Monday, August 11, 2008

Grilling & drilling politicians.

If you had lived in a synthetic bubble all your life, and one night were freed at about 8 p.m. on 8th Ave North in St. Pete (where I live) and heard what I hear now, you might think the world had ended or that aliens had finally arrived.

The cicada bugs sound like a dying game show buzzer.

If I were allowed to open the windows in my apartment I might hear them more often, but instead I'm forced to take in their grating mating call from my balcony, which is why it's so important Joe and I find a house with a porch. (For more on our house hunting shenanigans click here.)

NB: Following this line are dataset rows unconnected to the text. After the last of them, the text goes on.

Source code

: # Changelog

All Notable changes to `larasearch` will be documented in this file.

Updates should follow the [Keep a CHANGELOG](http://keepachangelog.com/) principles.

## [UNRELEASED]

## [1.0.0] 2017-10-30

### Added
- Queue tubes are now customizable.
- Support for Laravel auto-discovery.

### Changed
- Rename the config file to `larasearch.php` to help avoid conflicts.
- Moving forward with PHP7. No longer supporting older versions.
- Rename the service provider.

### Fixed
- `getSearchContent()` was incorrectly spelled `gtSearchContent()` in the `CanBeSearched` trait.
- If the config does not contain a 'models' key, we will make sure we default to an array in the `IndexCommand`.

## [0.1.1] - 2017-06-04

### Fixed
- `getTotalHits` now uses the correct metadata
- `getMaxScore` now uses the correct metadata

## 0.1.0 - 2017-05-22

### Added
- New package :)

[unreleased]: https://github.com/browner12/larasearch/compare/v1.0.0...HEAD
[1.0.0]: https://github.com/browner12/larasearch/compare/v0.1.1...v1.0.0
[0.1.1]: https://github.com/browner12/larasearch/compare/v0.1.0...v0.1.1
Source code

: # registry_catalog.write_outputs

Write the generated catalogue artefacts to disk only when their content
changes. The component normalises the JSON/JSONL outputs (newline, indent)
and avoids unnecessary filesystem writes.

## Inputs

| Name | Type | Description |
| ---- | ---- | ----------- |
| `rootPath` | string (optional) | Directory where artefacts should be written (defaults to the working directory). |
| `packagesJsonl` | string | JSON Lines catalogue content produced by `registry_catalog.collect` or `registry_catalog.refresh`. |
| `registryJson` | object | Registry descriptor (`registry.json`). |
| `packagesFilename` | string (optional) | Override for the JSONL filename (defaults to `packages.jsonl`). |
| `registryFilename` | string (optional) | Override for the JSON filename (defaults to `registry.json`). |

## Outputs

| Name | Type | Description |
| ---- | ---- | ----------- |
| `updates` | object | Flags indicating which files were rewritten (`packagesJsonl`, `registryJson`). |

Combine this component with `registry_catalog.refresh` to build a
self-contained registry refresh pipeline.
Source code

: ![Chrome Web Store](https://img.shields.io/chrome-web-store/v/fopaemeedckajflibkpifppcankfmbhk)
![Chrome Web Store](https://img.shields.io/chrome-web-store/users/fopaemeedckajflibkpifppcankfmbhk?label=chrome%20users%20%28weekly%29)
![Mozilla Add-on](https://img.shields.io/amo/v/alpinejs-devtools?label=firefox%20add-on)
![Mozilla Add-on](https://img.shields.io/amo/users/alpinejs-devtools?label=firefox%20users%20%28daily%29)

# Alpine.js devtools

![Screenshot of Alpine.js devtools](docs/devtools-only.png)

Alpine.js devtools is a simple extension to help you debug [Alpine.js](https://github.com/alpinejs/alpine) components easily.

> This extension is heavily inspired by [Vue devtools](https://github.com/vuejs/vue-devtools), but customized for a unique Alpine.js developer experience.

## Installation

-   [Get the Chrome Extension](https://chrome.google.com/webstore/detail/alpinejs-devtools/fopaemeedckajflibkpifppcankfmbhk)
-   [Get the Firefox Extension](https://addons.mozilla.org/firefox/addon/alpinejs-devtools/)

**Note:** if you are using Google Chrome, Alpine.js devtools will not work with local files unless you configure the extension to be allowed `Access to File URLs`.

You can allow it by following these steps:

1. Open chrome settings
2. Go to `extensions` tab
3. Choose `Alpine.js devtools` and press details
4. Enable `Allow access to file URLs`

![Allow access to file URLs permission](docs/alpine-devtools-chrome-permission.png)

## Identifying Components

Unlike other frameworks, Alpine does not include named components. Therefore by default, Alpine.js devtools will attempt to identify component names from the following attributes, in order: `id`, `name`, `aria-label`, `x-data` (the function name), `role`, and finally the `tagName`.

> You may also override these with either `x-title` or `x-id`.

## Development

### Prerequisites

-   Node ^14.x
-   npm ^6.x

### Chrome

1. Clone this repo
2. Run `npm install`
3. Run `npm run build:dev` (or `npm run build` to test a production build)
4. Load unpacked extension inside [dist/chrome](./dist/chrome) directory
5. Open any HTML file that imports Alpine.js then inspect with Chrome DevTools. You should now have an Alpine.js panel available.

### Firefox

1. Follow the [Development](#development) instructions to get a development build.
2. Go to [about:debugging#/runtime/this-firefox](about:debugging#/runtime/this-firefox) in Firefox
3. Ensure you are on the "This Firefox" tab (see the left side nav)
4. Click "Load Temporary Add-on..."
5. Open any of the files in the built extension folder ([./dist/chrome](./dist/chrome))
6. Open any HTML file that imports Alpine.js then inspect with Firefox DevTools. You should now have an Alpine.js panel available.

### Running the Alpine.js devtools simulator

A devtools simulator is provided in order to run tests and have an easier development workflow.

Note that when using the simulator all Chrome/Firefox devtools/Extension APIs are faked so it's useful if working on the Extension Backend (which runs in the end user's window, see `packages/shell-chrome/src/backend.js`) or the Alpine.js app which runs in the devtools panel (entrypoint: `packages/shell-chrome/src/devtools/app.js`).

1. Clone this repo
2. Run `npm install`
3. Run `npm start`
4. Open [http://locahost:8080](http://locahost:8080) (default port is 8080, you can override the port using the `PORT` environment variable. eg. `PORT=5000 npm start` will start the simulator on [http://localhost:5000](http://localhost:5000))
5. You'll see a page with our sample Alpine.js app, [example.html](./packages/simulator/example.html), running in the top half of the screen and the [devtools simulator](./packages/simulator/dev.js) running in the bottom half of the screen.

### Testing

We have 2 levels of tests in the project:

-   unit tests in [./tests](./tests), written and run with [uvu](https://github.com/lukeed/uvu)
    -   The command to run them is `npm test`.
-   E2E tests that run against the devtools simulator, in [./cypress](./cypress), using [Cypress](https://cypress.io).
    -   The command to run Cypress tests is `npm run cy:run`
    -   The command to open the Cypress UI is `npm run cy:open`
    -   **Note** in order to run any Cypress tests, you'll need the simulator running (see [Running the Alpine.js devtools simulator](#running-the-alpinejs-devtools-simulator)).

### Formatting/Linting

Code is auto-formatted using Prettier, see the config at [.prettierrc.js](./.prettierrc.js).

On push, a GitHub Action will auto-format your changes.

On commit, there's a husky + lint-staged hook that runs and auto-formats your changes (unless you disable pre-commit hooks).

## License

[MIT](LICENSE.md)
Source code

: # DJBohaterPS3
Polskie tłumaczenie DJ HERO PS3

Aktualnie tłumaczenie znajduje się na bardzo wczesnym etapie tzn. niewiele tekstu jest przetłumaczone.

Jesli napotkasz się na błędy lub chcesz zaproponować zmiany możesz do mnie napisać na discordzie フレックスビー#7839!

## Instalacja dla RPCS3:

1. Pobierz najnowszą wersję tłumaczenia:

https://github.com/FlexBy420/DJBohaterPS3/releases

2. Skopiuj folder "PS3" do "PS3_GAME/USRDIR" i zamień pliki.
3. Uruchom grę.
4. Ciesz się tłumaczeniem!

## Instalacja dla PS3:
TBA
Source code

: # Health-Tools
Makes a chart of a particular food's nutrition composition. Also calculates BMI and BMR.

I love the cicadas. I love that they're so obnoxious. I love that there are 2,500 different species of them and that they make the loudest known insect-produced sound in the world.

Cicadas are the one rural thing this city has going for it - another reason why I love them.

I'm sitting on my balcony with two citronella candles at my feet and a fire on the grill. The sun is slipping behind Kim and Russell's gargantuan house and Cubbie is roaming the yard below. Joe is watching Countdown with Keith Olbermann, slamming together patties of ground chuck and my sister PK finally, doggedly got a job. It is a typical Monday night and I'm in a fantastic mood.

I have about two hours of tape to transcribe from an interview I had Friday with a state representative. That much I'm dreading.

But before I go, I think it might be fun to point out that last week I interviewed two state representatives in Sarasota, both republicans. The first one said he didn't buy global warming and that plenty of people feel the same way.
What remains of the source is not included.